Des moines rackettent Bourganeuf !
Oyez, oyez la triste histoire des malheureux habitants de Bourganeuf ! Nous sommes en avril 1308 (et oui !) et 4 des habitants de cette ville sont reçus par Foulques de Villaret, grand maître de l'Ordre des Hospitaliers. Ils ont été délégués par la population pour lui exposer la vilaine situation dans laquelle elle se trouve à la suite des actes arbitraires pratiqués par le commandeur de l'Ordre.
Les 4 représentants de la ville lui disent que la population trouve insupportable le fait que, quand un habitant sans enfant décède, tous ses biens reviennent en héritage à l'Ordre des Hospitaliers. Elle trouve également injuste d'avoir à payer le commandeur de l'Ordre à chaque fois que l'un d'entre eux veut se marier. A celà s'ajoute l'irritation des paysans à qui l'Ordre confisque le foin de leurs prés !
La 4ème source de mécontentement des habitants de Bourganeuf concerne la réquisition systématique de leurs charrettes et de leurs animaux. Le pire de tout est que les exigences du commandeur de l'Ordre des Hospitaliers commencent à vider la ville, les étrangers refusant de venir s'installer à Bourganeuf et les habitants ruinés quittant désormais un endroit si dur à vivre.
C'est pourquoi la population a décidé de négocier avec le grand maître : elle accepte de payer au commandeur de Bourganeuf une rente de 10 livres en échange de son renoncement aux servitudes arbitraires qu'il pratique. Les habitants proposent également de lui donner 4 voitures de foin par an et se propose pour une corvée annuelle de transport de 5 jours, au grand maximum.
Aprés avoir écouté les 4 délégués et pris conseil auprés de 3 frères de l'Ordre, le grand maître accepte leurs propositions et, le 19 avril, signe un document qui accorde aux habitants de Bourganeuf le droit d'hériter des biens des membres de leur famille.
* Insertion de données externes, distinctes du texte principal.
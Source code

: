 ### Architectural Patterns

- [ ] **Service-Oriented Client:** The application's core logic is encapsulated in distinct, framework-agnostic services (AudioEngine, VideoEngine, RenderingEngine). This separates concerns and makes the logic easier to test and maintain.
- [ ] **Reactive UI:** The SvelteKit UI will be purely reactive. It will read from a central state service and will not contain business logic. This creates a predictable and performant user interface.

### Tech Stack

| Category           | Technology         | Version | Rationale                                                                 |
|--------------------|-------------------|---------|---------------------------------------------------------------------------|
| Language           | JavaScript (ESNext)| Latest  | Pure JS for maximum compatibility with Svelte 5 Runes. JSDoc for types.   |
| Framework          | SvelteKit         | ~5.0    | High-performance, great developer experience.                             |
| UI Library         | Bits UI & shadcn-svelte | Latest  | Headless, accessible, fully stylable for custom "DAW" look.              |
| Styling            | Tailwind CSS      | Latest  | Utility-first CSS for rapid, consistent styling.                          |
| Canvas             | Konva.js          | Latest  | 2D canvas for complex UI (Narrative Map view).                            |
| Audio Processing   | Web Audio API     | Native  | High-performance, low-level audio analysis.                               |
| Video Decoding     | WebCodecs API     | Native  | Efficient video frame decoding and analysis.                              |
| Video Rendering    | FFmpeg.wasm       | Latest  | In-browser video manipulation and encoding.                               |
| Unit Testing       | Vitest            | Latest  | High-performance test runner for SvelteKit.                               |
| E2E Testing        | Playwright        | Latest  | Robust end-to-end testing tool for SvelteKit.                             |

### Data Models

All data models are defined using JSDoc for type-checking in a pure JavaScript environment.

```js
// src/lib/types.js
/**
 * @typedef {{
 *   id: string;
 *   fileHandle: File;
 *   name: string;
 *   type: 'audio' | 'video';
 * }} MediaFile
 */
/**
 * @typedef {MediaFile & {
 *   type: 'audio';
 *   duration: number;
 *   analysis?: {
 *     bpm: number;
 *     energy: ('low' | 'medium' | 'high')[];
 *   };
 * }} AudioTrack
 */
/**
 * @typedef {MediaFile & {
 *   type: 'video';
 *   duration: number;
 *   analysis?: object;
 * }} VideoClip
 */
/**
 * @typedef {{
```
Ils auront également la liberté de se marier comme ils l'entendent (aprés avoir réglé à l'Eglise les droits à acquitter, bien entendu).
Par ailleurs, à compter de ce jour, le commandeur n'a plus le droit de se servir à sa guise dans le foin des habitants (en dehors des 4 charrettes auxquelles il a droit). Au mois de mai 1327 (soit 19 ans plus tard), Charles IV, roi de France, confirme toutes ces décisions. L'acte royal est ensuite transcrit dans le registre du Trésor des Chartes mais...
Bizarrement, la charte signée par Foulques de Villaret, grand maître de l'Ordre des Hospitaliers, ne figure nulle part dans le Cartulaire général de l'Ordre des Hospitaliers de Saint-Jean de Jérusalem (où elle aurait dû, en toute logique, être retranscrite)... "Bizarre ? Vous avez dit bizarre ? Comme c'est bizarre !".